[whatwg] Sandboxing to accommodate user generated content.

Tue Jun 17 13:11:32 PDT 2008

Frode Børli wrote:
> I have been reading up on past discussions on sandboxing content, and
> I feel that it is generally agreed on that there should be some
> mechanism for marking content as "user generated". The discussion
> mainly appears to be focused on implementation. Please read my
> implementation notes at the end of this message on how we can include
> this function safely for both HTML 4 and HTML 5 browsers, and still
> allow HTML 4 browsers to function properly.
> 
> My main arguments for having this feature (in one form or another) in
> the browser is:
> 
> - It is future proof.
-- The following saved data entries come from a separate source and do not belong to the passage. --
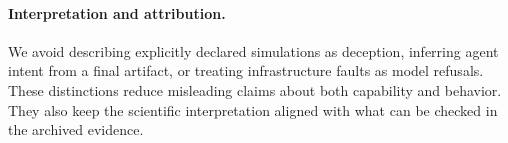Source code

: \paragraph{Interpretation and attribution.}
We avoid describing explicitly declared simulations as deception, inferring
agent intent from a final artifact, or treating infrastructure faults as
model refusals. These distinctions reduce misleading claims about both
capability and behavior. They also keep the scientific interpretation
aligned with what can be checked in the archived evidence.
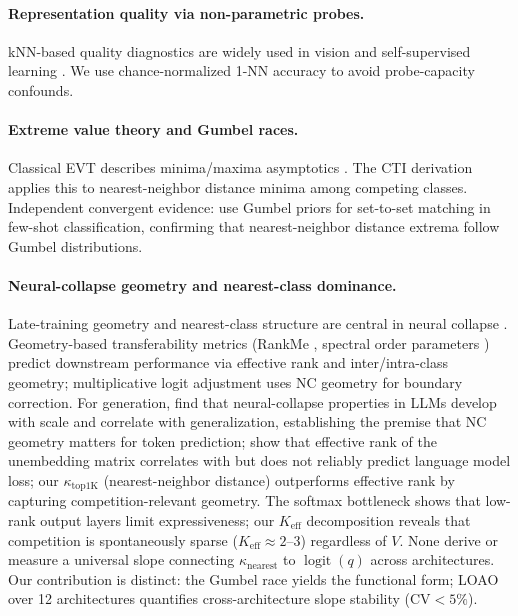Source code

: \documentclass{article}
\DeclareMathOperator{\logit}{logit}
\begin{document}
\paragraph{Representation quality via non-parametric probes.}
kNN-based quality diagnostics are widely used in vision and self-supervised learning \citep{wu2018,caron2021}. We use chance-normalized 1-NN accuracy to avoid probe-capacity confounds.

\paragraph{Extreme value theory and Gumbel races.}
Classical EVT describes minima/maxima asymptotics \citep{fisher1928,gnedenko1943,gumbel1958}. The CTI derivation applies this to nearest-neighbor distance minima among competing classes. Independent convergent evidence: \citet{zhang2025gps} use Gumbel priors for set-to-set matching in few-shot classification, confirming that nearest-neighbor distance extrema follow Gumbel distributions.

\paragraph{Neural-collapse geometry and nearest-class dominance.}
Late-training geometry and nearest-class structure are central in neural collapse \citep{papyan2020,han2022,zhu2021,garrido2023,rangamani2023,wu2024linguistic,sukenik2025nc}. Geometry-based transferability metrics (RankMe \citep{garrido2023}, spectral order parameters \citep{liu2025}) predict downstream performance via effective rank and inter/intra-class geometry; multiplicative logit adjustment \citep{ye2024} uses NC geometry for boundary correction.
For generation, \citet{wu2024linguistic} find that neural-collapse properties in LLMs develop with scale and correlate with generalization, establishing the premise that NC geometry matters for token prediction; \citet{kulkarni2026disentangling} show that effective rank of the unembedding matrix correlates with but does not reliably predict language model loss; our $\kappa_\mathrm{top1K}$ (nearest-neighbor distance) outperforms effective rank by capturing competition-relevant geometry.
The softmax bottleneck \citep{yang2018softmax} shows that low-rank output layers limit expressiveness; our $K_\mathrm{eff}$ decomposition reveals that competition is spontaneously sparse ($K_\mathrm{eff}\approx 2$--$3$) regardless of $V$.
None derive or measure a universal slope connecting $\kappa_\mathrm{nearest}$ to $\logit(q)$ across architectures. Our contribution is distinct: the Gumbel race yields the functional form; LOAO over 12 architectures quantifies cross-architecture slope stability (CV$<5\%$).
\end{document}

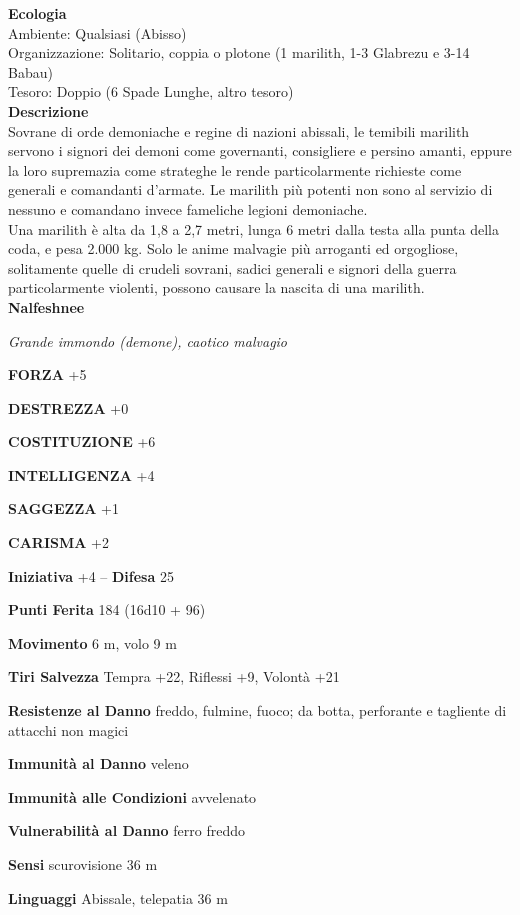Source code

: \begin{multicols}{2}
\textbf{Ecologia}\\
Ambiente: Qualsiasi (Abisso)\\
Organizzazione: Solitario, coppia o plotone (1 marilith, 1-3 Glabrezu e 3-14 Babau)\\
Tesoro: Doppio (6 Spade Lunghe, altro tesoro)\\
\textbf{Descrizione}\\
Sovrane di orde demoniache e regine di nazioni abissali, le temibili marilith servono i signori dei demoni come governanti, consigliere e persino amanti, eppure la loro supremazia come strateghe le rende particolarmente richieste come generali e comandanti d'armate. Le marilith più potenti non sono al servizio di nessuno e comandano invece fameliche legioni demoniache.\\
Una marilith è alta da 1,8 a 2,7 metri, lunga 6 metri dalla testa alla punta della coda, e pesa 2.000 kg. Solo le anime malvagie più arroganti ed orgogliose, solitamente quelle di crudeli sovrani, sadici generali e signori della guerra particolarmente violenti, possono causare la nascita di una marilith.\\


\medskip{}\textbf{Nalfeshnee}

\emph{Grande immondo (demone), caotico malvagio}

\textbf{FORZA} +5

\textbf{DESTREZZA} +0

\textbf{COSTITUZIONE} +6

\textbf{INTELLIGENZA} +4

\textbf{SAGGEZZA} +1

\textbf{CARISMA} +2

\textbf{Iniziativa} +4 -- \textbf{Difesa} 25

\textbf{Punti Ferita} 184 (16d10 + 96)

\textbf{Movimento} 6 m, volo 9 m

\textbf{Tiri Salvezza} Tempra +22, Riflessi +9, Volontà +21

\textbf{Resistenze al Danno} freddo, fulmine, fuoco; da botta, perforante e tagliente di attacchi non magici

\textbf{Immunità al Danno} veleno

\textbf{Immunità alle Condizioni} avvelenato

\textbf{Vulnerabilità al Danno} ferro freddo

\textbf{Sensi} scurovisione 36 m

\textbf{Linguaggi} Abissale, telepatia 36 m 


\end{multicols}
Changes to browsers (for example adding
> expression support to css) will never again require old sanitizers to
> be updated.

If the sanitiser uses a whitelist based approach that forbids everything 
by default, and then only allows known elements and attributes; and in 
the case of the style attribute, known properties and values that are 
safe, then that would also be the case.

> - It does not require much skill and effort from the web developer to
> safely sanitize user content.
> - Security bugs are fixed by browser vendors, and not by each web developer.

Note that sandboxing doesn't entirely remove the need for sanitising 
user generated content on the server, it's just an extra line of defence 
in case something slips through.

> The suggested solution of using an attribute on an <iframe> element
> for storing the user generated content has several problems;
> 
> 1: The use of src= as a fallback means that style information will be
> lost and stylesheets must be loaded again.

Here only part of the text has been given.